I love and appreciate the history of the Rose Bowl. But it also shouldn't be what the Big Ten places on a pedestal in this day and age. If you want to say Nebraska fans are stuck in the past (many of them are), you can't deny that the Big Ten is, as well. The Rose Bowl is no longer the pinnacle of college football. It's time the Big Ten stopped treating it like it is, or admit they would rather go to Pasadena and play second fiddle to the SEC.

I guarantee you, those teams aren't saying "We want to win the conference and go to the Sugar Bowl."

Tough to admit but this is absolutely true. Pete Carroll openly referred to the Rose Bowl as a consolation prize when he was at USC. SEC teams don't care about the Sugar Bowl. I've never heard of a B12 team talk about the Fiesta Bowl or even an ACC or Big East team talk about getting to the Orange Bowl.

The B10 is definitely the one conference that is still stuck in the past here.

Delany is pretty smart, he knows that the Rose Bowl still holds value to the traditionalists in college football. The problem for him and the B10 is that how much longer are the traditionalists going to be in power? How much longer are the traditionalists going to ignore the money train of a playoff. Even the SEC commish, who was extremely pro BCS/Bowl games a few years ago has gone to pro-playoff.

They've already opened pandora's box with this 4 team playoff. Once the cash starts rolling in from off the charts ratings of these games, its going to 8 teams the next time the powers that be have to renew the system.

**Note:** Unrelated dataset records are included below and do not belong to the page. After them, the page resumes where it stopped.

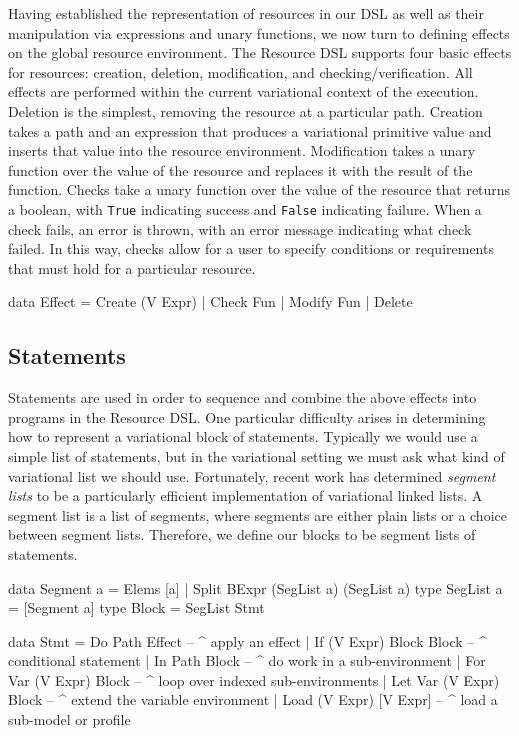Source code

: \documentclass[letterpaper,10pt,onecolumn]{article}
\newcommand{\prog}[1]{{\small\texttt{#1}}}
\begin{document}
Having established the representation of resources in our DSL as well as their manipulation via expressions and unary functions,
we now turn to defining effects on the global resource environment.
The Resource DSL supports four basic effects for resources: creation, deletion, modification, and checking/verification. All effects are performed
within the current variational context of the execution. Deletion is the
simplest, removing the resource at a particular path. Creation takes a path and an expression that produces a variational primitive value
and inserts that value into the resource environment. Modification takes a unary function over the value of the resource and replaces it
with the result of the function. Checks take a unary function over the value of the resource that returns a boolean, with \prog{True} indicating
success and \prog{False} indicating failure. When a check fails, an error is thrown, with an error message indicating what check failed.
In this way, checks allow for a user to specify conditions or requirements that must hold for a particular resource.

\begin{program}
data Effect
     = Create (V Expr)
     | Check  Fun
     | Modify Fun
     | Delete
\end{program}

\subsection{Statements}

Statements are used in order to sequence and combine the above effects into programs in the Resource DSL.
One particular difficulty arises in determining how to represent a variational block of statements. Typically we
would use a simple list of statements, but in the variational setting we must ask what kind of variational list
we should use. Fortunately, recent work \cite{karltodo} has determined \emph{segment lists} to be a particularly
efficient implementation of variational linked lists. A segment list is a list of segments, where segments are either
plain lists or a choice between segment lists. Therefore, we define our blocks to be segment lists of
statements.

\begin{program}
data Segment a = Elems [a] | Split BExpr (SegList a) (SegList a)
type SegList a = [Segment a]
type Block = SegList Stmt

data Stmt
     = Do Path Effect       -- ^ apply an effect
     | If (V Expr) Block Block  -- ^ conditional statement
     | In Path Block        -- ^ do work in a sub-environment
     | For Var (V Expr) Block   -- ^ loop over indexed sub-environments
     | Let Var (V Expr) Block   -- ^ extend the variable environment
     | Load (V Expr) [V Expr] -- ^ load a sub-model or profile
\end{program}




\end{document}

Sooner or later the B10 needs to step and be relevent as a conference not because of a traditional bowl tie for a game that means less and less every passing year.
 


It's interesting that no one here is even mentioning a full fledge 16 team playoff, as in past debates. Which I too am glad that the focus is primarily now on a 4 team plus 1 format, since something must change. This will happen. The door has been opened and the logistics are all that is left. The BCS is as done as the AP/UPI are in determining who is best.

The other conferences don't pine for their former bowl tie in, because those bowls never came up with the money the Rose did. The fact is, the bowl games are all about the matchups, that make them compelling or not . That part the bcs has gotten right for the most part, in getting 3 through10 ranked teams to play each other. The focus of teams should be to win your games, win your conference, win the national championship. It is not so wrong for Delaney to be in support of that Rose tie-in, cause that is where the money, for the B1G, is!

That writer surely is not the voice of the Nebby team and he is only lacking his support of playing for the conference title because he is tied in his old ways of thinking.

I too liked the old ways and traditions, but the fact is they are dying or gone. Move all the games back to NYD +/- is a good idea. Leave Jan to the NCG and the pros lest we end up like the NBA in July.

Final thought, where is it that Mishitigan is "back" and a conference title contender after winning some easy games in one year? Maybe this year with DR, but then what? Better, yes, but back, heck no. Tougher yes, but the B1G still goes through Columbus, (and wisky unfortunately as of late).
 


Maybe some of you ought to go to the Rose Bowl and then compare it to the rinky dink Orange Bowl and you would see why money is not the only reason the Big 10 wants to hold on to what they have.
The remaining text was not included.